La luce fredda del monitor si riflette per un attimo nei suoi occhi.
Domani è il grande giorno. Ha aspettato mesi, si è preparato. Questa volta non sbaglierà.

Si è iscritto a tutti i servizi social, per non sbagliare. Per attirare le sue prede nel modo più semplice.
Il suo nick è Samael, il suo avatar una simpatica faccina di manga, stile Akira Toriyama. Si confonde con la folla.
Ma ben presto la folla conoscerà la furia di Samael.

Si alza dalla sua postazione, dove tiene d’occhio l’andamento delle conversazioni. Il Pc emette brevi suoni soffocati, il monitor è in continuo refresh. Su quello schermo passa ogni cosa. Le frasi monche di Twitter, le prese in giro di Friendfeed, gli status messages di GTalk e di Facebook.
Ogni post, ogni bookmark condiviso, ogni video, ogni poke. Non deve sfuggire nulla.

Di tanto in tanto prova a scrivere qualcosa, per dar corpo alla sua nuova identità digitale. Un commento, una preferenza. Ma nessuno lo considera. Nessuno lo ha mai considerato. Come quando…

… come quando si chiamava ancora Mr. Mxyzptlk, come il villain venuto dalla quinta dimensione nell’universo DC. Non lo avevano capito. Forse era troppo difficile da pronunciare? Mix-yez-PIT-lek, Mix-yez-PIT-ul-ick, Mix-yez-pittle-ik. Non lo azzeccava mai nessuno.
Gli errori tipografici, poi si sprecavano. Non un reply su Twitter, non un commento sul suo blog. Anche su Second Life, dove pure i nomi degli avatar erano spesso più complicati del suo, restava spesso solo, unico visitatore di isole deserte e spoglie.

Controlla un’ultima volta la lista. È un foglio bianco.
A margine, sul lato destro, una serie di numeri cerchiati, da uno a dieci.
Sì, domani è il grande giorno. Domani compilerà la lista.

Ripone il foglio in una tasca segreta del mantello nero appeso alla porta della stanza. Teatrale, lo sa benissimo. Ma non resiste. «E aspettate di vedere la maschera senza lineamenti», pensa, rivolgendosi mentalmente a quei blogger maledetti, quelli che senza fatica, con un pugno di link, si sono conquistati un’identità, un personaggio… una maschera. Lui sarebbe stato la negazione della maschera, la negazione di ogni identità.
Il nulla, che avrebbe avuto la sua vendetta contro quel mondo pieno di voci.

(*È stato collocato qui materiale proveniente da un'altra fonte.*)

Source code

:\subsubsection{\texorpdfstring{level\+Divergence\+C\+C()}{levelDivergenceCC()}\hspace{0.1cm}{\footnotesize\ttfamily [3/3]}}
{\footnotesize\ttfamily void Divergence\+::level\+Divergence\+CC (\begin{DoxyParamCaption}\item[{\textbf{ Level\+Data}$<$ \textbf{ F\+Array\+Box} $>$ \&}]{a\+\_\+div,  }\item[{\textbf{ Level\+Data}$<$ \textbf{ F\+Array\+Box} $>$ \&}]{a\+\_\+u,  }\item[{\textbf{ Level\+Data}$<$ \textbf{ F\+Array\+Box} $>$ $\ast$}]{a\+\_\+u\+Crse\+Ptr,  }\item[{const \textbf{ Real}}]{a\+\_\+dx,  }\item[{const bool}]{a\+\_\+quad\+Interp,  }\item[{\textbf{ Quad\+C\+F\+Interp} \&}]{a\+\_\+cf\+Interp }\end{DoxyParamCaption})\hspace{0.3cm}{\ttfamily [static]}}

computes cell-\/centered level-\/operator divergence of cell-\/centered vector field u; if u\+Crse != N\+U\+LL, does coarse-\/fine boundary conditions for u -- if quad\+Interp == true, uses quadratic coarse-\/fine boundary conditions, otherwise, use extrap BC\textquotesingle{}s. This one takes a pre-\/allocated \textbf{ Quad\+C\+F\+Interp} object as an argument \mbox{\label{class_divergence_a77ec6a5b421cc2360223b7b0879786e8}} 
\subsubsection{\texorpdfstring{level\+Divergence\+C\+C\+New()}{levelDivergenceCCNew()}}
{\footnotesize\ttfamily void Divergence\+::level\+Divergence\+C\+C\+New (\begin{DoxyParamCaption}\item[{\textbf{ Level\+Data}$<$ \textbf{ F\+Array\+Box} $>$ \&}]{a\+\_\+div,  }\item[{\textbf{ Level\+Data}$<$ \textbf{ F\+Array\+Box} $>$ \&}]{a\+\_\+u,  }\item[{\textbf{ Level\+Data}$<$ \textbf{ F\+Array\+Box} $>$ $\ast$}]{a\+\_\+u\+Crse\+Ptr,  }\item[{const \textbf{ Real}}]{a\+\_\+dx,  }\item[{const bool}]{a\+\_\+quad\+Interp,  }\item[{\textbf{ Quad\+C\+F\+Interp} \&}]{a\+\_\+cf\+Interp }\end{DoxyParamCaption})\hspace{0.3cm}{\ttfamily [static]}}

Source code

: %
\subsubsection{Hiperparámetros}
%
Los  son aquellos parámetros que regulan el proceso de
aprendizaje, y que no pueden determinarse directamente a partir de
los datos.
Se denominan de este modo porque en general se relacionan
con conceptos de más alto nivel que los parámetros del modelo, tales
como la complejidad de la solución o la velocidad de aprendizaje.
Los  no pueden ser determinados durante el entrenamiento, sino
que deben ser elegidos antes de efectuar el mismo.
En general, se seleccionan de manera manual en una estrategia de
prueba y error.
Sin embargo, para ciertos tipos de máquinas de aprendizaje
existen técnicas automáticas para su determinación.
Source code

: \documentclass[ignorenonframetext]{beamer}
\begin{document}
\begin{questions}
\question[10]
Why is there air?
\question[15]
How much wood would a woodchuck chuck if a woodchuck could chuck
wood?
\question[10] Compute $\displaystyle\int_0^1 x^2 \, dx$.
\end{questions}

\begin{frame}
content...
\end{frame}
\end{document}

Ripiega il mantello intorno a una maschera bianca, perfettamente liscia, con due fori scuri in corrispondenza degli occhi, una fessura e due forellini per respirare. Lo nasconde in un cassetto ricolmo di gadget tecnologici inutilizzati, quelli che ha acquistato negli anni solo per potersi sentire parte di una comunità – sia pure una comunità di geek – e che poi non ha mai usato.

Apre la finestra. È il 17 luglio, ma non fa ancora così caldo come dovrebbe. L’aria fresca non disperde il rancore accumulato nella stanza.

Si stende sul letto e chiude gli occhi. Sul suo volto si alternano i riflessi del monitor e quelli del Nabaztag, posizionato su una mensola appena sopra di lui. Lo ha disabilitato da tempo, ormai funziona solo come una luce di cortesia. Quando piega un orecchio del coniglio, nessun altro orecchio si muove. Il Nabaztag è solo come lui.

A poco a poco, scivola nel sonno e sogna…

… nel sogno è a un Barcamp, pieno di gente che guarda il suo badge, sorride e gli stringe la mano. Si siede ad ascoltare uno speech e improvvisamente un MacBook bianco compare sulle sue ginocchia. Sul MacBook c’è un video feed in streaming. È lei, che gli parla. Lei, che lo invita ad uscire dalla sala per un momento di interstizio. Gli dice daje, gli dice vieni, gli dice è qui nell’altra stanza che c’è la vera conversazione. Lui si alza, attraversa la sala del catering, arriva nel corridoio, la vede. Lei gli sorride, abbassa la webcam. Poi chiama i suoi amici di blogroll, che lo spingono a terra, lo prendono a calci, lo umiliano, gli sputano addosso. Non puoi venire ai Barcamp, gli dicono. Chi ti conosce, chi credi di essere, non sei nessuno, non hai nemmeno un iPhone, non vali un…

Si sveglia di colpo, con un respiro più forte. Torna verso il computer. La luce della luna piena illumina il suo corpo glabro, nudo. Si sofferma su una delle finestre aperte. Allunga una mano e sfiora con due dita l’avatar di una blogger sorridente, con una nuvola di capelli ricci. Poi legge il suo ennesimo twit, che «spamma un link a un contest pazzesco». La mano si chiude a pugno.

Non c’è speranza, devono morire tutti.